La direzione del partito era stata convocata per oggi (ieri, ndr). E’ stata rimandata per l’incidente del pullman in Spagna che ha provocato sette vittime italiane. Avrei capito se si fosse trattato di un rinvio di 24 ore, mentre la direzione è stata rimandata al 4 aprile. Siamo di fronte a un espediente come annullare una direzione utilizzando una tragedia, che non nasce come tragedia politica bensì come un incidente, certo molto doloroso per le famiglie: ma sta di fatto che la direzione stessa è stata riconvocata tra 15 giorni. Nella storia italiana non è mai successo nulla del genere, nemmeno per la morte di Stalin.

 

Quali altri segnali legge dell’indebolimento di Renzi?

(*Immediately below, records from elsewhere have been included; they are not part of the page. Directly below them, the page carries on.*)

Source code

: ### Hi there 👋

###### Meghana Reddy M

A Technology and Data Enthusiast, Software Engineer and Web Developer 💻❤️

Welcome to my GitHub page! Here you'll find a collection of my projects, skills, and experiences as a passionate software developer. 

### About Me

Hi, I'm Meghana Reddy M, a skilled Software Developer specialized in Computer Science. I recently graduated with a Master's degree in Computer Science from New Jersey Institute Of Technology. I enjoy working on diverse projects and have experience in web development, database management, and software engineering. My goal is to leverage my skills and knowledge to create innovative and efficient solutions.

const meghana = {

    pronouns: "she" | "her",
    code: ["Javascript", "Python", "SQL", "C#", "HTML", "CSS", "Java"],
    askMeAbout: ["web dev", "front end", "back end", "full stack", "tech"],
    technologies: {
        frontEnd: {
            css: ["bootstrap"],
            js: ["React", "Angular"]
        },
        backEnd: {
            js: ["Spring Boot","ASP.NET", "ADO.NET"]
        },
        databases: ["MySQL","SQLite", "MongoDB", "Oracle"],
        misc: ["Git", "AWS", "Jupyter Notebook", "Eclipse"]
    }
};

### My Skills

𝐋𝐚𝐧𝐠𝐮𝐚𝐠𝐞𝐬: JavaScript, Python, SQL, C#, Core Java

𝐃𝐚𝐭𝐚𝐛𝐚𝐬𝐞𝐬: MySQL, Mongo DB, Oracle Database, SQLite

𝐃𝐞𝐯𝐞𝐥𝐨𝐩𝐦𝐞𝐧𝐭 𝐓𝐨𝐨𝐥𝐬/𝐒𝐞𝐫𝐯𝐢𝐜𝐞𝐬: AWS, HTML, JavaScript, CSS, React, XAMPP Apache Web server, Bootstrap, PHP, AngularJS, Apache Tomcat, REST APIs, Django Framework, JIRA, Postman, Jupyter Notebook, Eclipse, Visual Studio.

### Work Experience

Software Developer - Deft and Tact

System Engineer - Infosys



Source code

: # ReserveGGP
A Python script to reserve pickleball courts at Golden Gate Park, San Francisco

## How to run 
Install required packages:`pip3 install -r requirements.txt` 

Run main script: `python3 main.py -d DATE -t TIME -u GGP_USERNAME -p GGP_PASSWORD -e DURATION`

La stessa decisione di cambiare linea sul referendum sulle trivelle, lasciando libertà di scelta anziché schierandosi per l’astensione, è significativa.

 

Quello che i poteri forti imputano a Renzi è un fallimento politico o economico?

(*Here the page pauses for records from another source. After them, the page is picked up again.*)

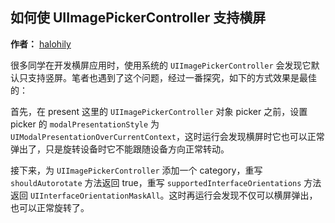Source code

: ## 如何使 UIImagePickerController 支持横屏

**作者：** [halohily](https://weibo.com/halohily?refer_flag=1005055010_)

很多同学在开发横屏应用时，使用系统的 `UIImagePickerController` 会发现它默认只支持竖屏。笔者也遇到了这个问题，经过一番探究，如下的方式效果是最佳的：

首先，在 present 这里的 `UIImagePickerController` 对象 picker 之前，设置 picker 的 `modalPresentationStyle` 为 `UIModalPresentationOverCurrentContext`，这时运行会发现横屏时它也可以正常弹出了，只是旋转设备时它不能跟随设备方向正常转动。

接下来，为 `UIImagePickerController` 添加一个 category，重写 `shouldAutorotate` 方法返回 true，重写 `supportedInterfaceOrientations` 方法返回 `UIInterfaceOrientationMaskAll`。这时再运行会发现不仅可以横屏弹出，也可以正常旋转了。

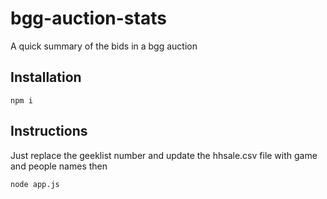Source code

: # bgg-auction-stats

A quick summary of the bids in a bgg auction

## Installation

`npm i`

## Instructions

Just replace the geeklist number and update the hhsale.csv file with game and people names then

`node app.js`

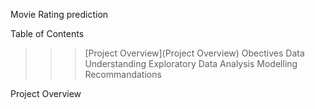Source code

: Movie Rating prediction
  
Table of Contents
>>> [Project Overview](Project Overview)
>>> Obectives
>>> Data Understanding
>>> Exploratory Data Analysis
>>> Modelling
>>> Recommandations



Project Overview








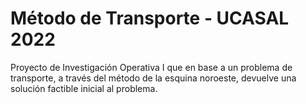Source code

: # Método de Transporte - UCASAL 2022
Proyecto de Investigación Operativa I que en base a un problema de transporte, a través del método de la esquina noroeste, devuelve una solución factible inicial al problema.
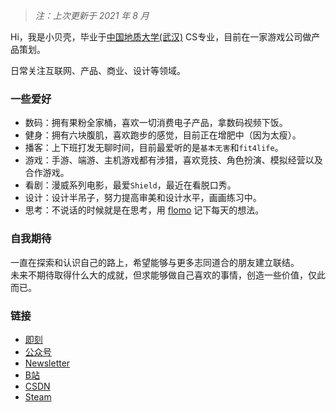 > _注：上次更新于 2021 年 8 月_


Hi，我是小贝壳，毕业于[中国地质大学(武汉)](https://www.cug.edu.cn/) CS专业，目前在一家游戏公司做产品策划。

日常关注互联网、产品、商业、设计等领域。


### 一些爱好

- 数码：拥有果粉全家桶，喜欢一切消费电子产品，拿数码视频下饭。
- 健身：拥有六块腹肌，喜欢跑步的感觉，目前正在增肥中（因为太瘦）。
- 播客：上下班打发无聊时间，目前最爱听的是`基本无害`和`fit4life`。
- 游戏：手游、端游、主机游戏都有涉猎，喜欢竞技、角色扮演、模拟经营以及合作游戏。
- 看剧：漫威系列电影，最爱`Shield`，最近在看脱口秀。
- 设计：设计半吊子，努力提高审美和设计水平，画画练习中。
- 思考：不说话的时候就是在思考，用 [flomo](https://flomoapp.com/register2/?MTM5MDA) 记下每天的想法。


### 自我期待

一直在探索和认识自己的路上，希望能够与更多志同道合的朋友建立联结。<br/>
未来不期待取得什么大的成就，但求能够做自己喜欢的事情，创造一些价值，仅此而已。


### 链接
- [即刻](https://web.okjike.com/u/eafc6283-37e8-4b36-a58e-a4ef03284f3d)
- [公众号](https://mp.weixin.qq.com/s/Be5LHm7-_rGlogiALAJiGQ)
- [Newsletter](https://gamer.zhubai.love)
- [B站](https://space.bilibili.com/56294830)
- [CSDN](https://blog.csdn.net/qq_40287093)
- [Steam](https://steamcommunity.com/profiles/76561198365292989/)
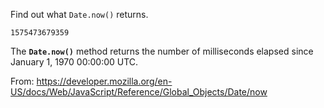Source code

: Find out what `Date.now()` returns.

`1575473679359`

The **`Date.now()`** method returns the number of milliseconds elapsed since January 1, 1970 00:00:00 UTC.

From: https://developer.mozilla.org/en-US/docs/Web/JavaScript/Reference/Global_Objects/Date/now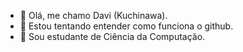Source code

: - 👋 Olá, me chamo Davi (Kuchinawa).
- 👀 Estou tentando entender como funciona o github.
- 🌱 Sou estudante de Ciência da Computação.

<!---
lycirus96/lycirus96 is a ✨ special ✨ repository because its `README.md` (this file) appears on your GitHub profile.
You can click the Preview link to take a look at your changes.
--->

Il dato di fatto è che Renzi è incapace. La differenza tra Renzi e una vera guida politica di un Paese importante come l’Italia in una situazione di grande instabilità internazionale è la differenza che c’è tra lo zero e i numeri primi. I numeri primi sono autonomi, autosufficienti e indivisibili. Lo zero da solo è zero: per contare qualcosa ha bisogno di un numero davanti o dietro. Renzi è zero. Oggi per guidare il Paese ci vogliono dei numeri primi. Servono cioè delle grandi forze individuali e collettive che abbiano l’autonomia di pensiero e la non frazionabilità.

 

Qual è il ruolo di Verdini?

Verdini è uno di quei mediatori che cercano in ogni modo di entrare in qualsiasi operazione, ma non è lui ad averla pensata in questo caso.

 

Quanto durerà ancora Renzi?

Durerà finché si troverà la soluzione alternativa, della quale oramai già tutti discutono.

 

L’alternativa verrà dall’interno del Pd o dall’esterno?

La scossa verrà dall’esterno, cioè dalla situazione economica e sociale.

 

Potrebbe venire da una vittoria di Virginia Raggi alle Comunali di Roma?

No, le elezioni di Roma sono ormai un fenomeno che si sviluppa a bordo campo, mentre l’implosione avverrà nel centro del campo stesso, cioè nella situazione economica e sociale del Paese.